The church puts us, through baptism, into relationship with others and with Christ, in the love, joy and peace of the Holy Spirit.  In the Creed, which we will say shortly, we associate the work of the Sprit with, amongst other things, the life of the Church, the focus, but not exclusive locus, of the activity of the Spirit in our world. The twelve, of which Simon and Jude were a part, are the foundation stones of the Church: the very number of them echoes the twelve tribes of Israel, the sons of Jacob; in other words Joseph and his brothers. The widespread expectation at the time of Jesus was that the coming Messiah would re-establish the twelve tribes as his kingdom was heralded, as if it were to be a concrete political entity, the sort of thing Simon as a Zealot longed for.

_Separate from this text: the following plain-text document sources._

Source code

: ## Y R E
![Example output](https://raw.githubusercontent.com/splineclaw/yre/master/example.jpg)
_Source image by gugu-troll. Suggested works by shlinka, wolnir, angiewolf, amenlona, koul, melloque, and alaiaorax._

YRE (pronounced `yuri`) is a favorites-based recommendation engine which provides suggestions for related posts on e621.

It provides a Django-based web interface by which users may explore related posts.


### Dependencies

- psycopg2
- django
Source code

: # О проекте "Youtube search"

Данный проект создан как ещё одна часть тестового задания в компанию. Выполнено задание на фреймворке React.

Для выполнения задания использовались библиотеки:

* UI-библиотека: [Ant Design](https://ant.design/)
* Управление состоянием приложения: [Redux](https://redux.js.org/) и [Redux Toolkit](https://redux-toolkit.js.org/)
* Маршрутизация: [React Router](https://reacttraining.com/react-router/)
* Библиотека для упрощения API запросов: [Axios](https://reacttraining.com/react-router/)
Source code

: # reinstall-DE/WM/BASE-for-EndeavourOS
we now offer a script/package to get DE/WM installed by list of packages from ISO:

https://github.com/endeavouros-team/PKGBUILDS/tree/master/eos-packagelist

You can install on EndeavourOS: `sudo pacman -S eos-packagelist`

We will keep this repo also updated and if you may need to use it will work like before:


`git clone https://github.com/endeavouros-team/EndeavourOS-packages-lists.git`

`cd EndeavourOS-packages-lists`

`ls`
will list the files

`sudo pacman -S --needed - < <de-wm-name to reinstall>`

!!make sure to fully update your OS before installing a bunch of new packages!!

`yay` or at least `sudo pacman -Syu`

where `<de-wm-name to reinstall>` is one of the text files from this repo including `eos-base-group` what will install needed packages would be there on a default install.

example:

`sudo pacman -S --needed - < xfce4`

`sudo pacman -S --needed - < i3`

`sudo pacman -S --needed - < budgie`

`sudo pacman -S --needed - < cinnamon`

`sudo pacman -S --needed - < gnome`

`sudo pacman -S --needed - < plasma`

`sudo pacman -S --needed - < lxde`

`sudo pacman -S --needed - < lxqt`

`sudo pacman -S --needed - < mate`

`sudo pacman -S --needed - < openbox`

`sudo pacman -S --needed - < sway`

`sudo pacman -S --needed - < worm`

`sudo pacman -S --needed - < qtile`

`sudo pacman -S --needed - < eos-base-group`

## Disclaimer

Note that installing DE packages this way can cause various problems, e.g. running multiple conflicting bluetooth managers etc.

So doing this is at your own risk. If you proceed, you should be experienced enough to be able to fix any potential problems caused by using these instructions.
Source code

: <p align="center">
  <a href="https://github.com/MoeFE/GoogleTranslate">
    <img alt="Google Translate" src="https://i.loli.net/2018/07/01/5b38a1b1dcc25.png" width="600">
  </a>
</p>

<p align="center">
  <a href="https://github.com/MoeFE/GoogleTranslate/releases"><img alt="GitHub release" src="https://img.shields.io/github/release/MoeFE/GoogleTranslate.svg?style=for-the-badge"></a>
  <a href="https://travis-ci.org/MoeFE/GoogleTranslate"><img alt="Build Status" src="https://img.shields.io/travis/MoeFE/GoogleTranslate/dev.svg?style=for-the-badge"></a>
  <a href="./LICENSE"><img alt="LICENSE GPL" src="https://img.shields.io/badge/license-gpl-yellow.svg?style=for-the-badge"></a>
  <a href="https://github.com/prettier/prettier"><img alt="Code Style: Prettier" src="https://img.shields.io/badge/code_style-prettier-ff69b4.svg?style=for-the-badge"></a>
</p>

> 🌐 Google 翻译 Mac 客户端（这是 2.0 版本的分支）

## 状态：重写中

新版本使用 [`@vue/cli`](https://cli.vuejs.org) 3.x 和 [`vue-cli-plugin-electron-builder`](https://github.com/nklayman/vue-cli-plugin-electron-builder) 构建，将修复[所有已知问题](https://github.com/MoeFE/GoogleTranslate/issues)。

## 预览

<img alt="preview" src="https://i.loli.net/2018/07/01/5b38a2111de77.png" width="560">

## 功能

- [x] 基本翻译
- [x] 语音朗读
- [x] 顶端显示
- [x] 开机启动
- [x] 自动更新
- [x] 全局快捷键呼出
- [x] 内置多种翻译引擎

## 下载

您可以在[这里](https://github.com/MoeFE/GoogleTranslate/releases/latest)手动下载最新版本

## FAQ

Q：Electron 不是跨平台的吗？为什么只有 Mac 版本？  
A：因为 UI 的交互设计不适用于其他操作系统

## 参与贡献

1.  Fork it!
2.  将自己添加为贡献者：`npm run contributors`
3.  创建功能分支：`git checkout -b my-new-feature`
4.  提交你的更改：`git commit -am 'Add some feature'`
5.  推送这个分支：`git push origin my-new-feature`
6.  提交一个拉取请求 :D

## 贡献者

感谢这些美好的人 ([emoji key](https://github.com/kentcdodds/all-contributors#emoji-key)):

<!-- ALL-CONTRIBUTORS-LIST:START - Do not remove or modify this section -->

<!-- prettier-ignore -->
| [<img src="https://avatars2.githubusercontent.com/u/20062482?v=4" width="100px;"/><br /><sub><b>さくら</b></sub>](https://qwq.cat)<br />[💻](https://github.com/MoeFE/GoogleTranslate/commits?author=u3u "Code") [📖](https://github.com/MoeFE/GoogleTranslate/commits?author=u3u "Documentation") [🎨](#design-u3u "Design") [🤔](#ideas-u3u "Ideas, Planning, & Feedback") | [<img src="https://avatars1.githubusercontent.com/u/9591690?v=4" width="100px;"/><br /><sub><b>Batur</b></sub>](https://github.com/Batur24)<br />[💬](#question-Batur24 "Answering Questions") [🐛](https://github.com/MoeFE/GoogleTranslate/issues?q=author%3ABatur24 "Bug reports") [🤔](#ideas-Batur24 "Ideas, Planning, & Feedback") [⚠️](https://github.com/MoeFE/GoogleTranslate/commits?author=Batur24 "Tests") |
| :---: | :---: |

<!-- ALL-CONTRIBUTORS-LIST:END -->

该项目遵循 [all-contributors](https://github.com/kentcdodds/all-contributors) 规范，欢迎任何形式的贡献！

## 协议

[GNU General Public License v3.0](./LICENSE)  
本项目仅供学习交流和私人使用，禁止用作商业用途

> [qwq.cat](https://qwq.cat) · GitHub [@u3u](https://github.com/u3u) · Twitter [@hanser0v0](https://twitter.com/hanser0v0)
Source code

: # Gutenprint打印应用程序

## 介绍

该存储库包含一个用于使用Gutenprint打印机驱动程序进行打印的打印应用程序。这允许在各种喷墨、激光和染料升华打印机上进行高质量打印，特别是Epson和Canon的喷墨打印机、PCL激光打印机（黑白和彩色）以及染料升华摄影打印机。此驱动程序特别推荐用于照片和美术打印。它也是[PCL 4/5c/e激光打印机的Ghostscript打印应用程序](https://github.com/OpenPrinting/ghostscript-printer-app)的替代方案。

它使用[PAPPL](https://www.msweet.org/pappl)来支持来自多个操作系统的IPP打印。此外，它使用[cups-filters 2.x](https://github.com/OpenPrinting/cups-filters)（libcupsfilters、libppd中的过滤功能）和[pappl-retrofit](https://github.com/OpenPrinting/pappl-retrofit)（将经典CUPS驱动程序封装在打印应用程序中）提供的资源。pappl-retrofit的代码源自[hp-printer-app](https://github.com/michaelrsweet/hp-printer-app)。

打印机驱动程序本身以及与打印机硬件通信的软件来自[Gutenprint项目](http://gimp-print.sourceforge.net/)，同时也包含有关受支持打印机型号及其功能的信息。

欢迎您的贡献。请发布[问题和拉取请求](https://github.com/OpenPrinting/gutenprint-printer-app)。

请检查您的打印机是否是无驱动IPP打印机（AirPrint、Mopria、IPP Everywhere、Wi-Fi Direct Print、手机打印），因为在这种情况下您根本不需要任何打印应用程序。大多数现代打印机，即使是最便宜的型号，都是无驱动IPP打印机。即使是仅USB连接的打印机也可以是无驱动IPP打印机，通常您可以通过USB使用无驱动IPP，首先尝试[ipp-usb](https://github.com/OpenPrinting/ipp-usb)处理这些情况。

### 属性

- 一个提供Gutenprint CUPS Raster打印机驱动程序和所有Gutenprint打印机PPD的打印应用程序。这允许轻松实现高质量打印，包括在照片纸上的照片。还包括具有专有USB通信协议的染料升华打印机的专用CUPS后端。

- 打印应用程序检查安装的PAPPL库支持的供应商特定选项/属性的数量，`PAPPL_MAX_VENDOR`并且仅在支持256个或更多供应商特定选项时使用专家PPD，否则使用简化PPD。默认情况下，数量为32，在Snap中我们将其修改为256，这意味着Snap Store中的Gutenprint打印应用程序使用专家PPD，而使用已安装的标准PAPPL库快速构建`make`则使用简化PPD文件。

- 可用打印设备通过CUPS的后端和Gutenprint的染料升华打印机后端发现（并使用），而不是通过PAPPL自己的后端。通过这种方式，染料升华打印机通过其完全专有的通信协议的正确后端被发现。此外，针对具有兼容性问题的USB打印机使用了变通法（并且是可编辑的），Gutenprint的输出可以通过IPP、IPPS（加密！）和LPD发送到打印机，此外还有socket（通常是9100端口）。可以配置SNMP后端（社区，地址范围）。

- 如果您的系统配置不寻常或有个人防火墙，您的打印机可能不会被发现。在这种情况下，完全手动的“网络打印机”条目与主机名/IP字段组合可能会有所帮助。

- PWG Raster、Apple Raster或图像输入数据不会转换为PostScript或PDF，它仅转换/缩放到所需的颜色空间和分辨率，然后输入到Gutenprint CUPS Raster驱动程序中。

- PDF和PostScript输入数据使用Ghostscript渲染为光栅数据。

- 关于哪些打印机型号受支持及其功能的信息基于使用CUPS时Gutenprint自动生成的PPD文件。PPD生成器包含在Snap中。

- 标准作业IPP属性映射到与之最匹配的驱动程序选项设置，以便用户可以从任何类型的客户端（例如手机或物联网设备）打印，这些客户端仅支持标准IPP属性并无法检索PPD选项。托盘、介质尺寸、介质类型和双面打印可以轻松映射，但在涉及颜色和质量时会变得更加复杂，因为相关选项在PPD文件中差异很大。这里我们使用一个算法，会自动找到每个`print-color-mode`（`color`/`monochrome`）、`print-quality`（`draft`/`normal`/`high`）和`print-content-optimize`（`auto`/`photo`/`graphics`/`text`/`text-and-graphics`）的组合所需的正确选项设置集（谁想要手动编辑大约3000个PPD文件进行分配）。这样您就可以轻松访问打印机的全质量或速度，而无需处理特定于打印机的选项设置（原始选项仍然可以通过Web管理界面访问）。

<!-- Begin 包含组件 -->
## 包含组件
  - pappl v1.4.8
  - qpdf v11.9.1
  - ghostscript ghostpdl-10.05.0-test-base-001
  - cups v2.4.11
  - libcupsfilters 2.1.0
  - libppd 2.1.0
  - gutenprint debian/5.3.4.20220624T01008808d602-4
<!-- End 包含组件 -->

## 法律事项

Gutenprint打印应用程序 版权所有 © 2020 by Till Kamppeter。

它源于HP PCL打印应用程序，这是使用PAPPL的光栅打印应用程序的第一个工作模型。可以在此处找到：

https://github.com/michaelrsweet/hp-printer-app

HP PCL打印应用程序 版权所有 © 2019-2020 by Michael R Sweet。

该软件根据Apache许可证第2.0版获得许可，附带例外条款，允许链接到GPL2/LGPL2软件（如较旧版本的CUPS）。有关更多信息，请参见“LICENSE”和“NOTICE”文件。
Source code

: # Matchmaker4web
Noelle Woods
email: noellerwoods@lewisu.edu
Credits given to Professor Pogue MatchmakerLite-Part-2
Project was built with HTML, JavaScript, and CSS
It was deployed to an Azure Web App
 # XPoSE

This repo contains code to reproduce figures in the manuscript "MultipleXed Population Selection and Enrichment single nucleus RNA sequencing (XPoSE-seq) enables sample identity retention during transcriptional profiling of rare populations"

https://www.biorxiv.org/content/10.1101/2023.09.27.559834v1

The twelve presage the church, founded by Christ, which is itself a concrete social-political entity, but also a herald and manifestation of the Kingdom of God in our midst, the aspiration and hope of how human society renewed and transfigured might be.

So there is a huge amount to reflect on in this double act, what they bring as individuals, how they prompt us to value the insights of others in our life of faith, the relationships we forge in the Body of Christ as brothers and sisters, those who hear his word, eat together at his Table, sent out in mission.

May we be mutually encouraging, together searching in wisdom, face to face, exchanging peace. In that space between to human persons there is space for the presence of Christ to dwell, to mediate and guide, so that rich conversations lead us close to the Father.

So in Jude’s own words:

Now to him who is able to keep you from falling, and to make you stand without blemish in the presence of his glory with rejoicing, to the only God our Saviour, through Jesus Christ our Lord, be glory, majesty, power and authority, before all time and now and forever. Amen.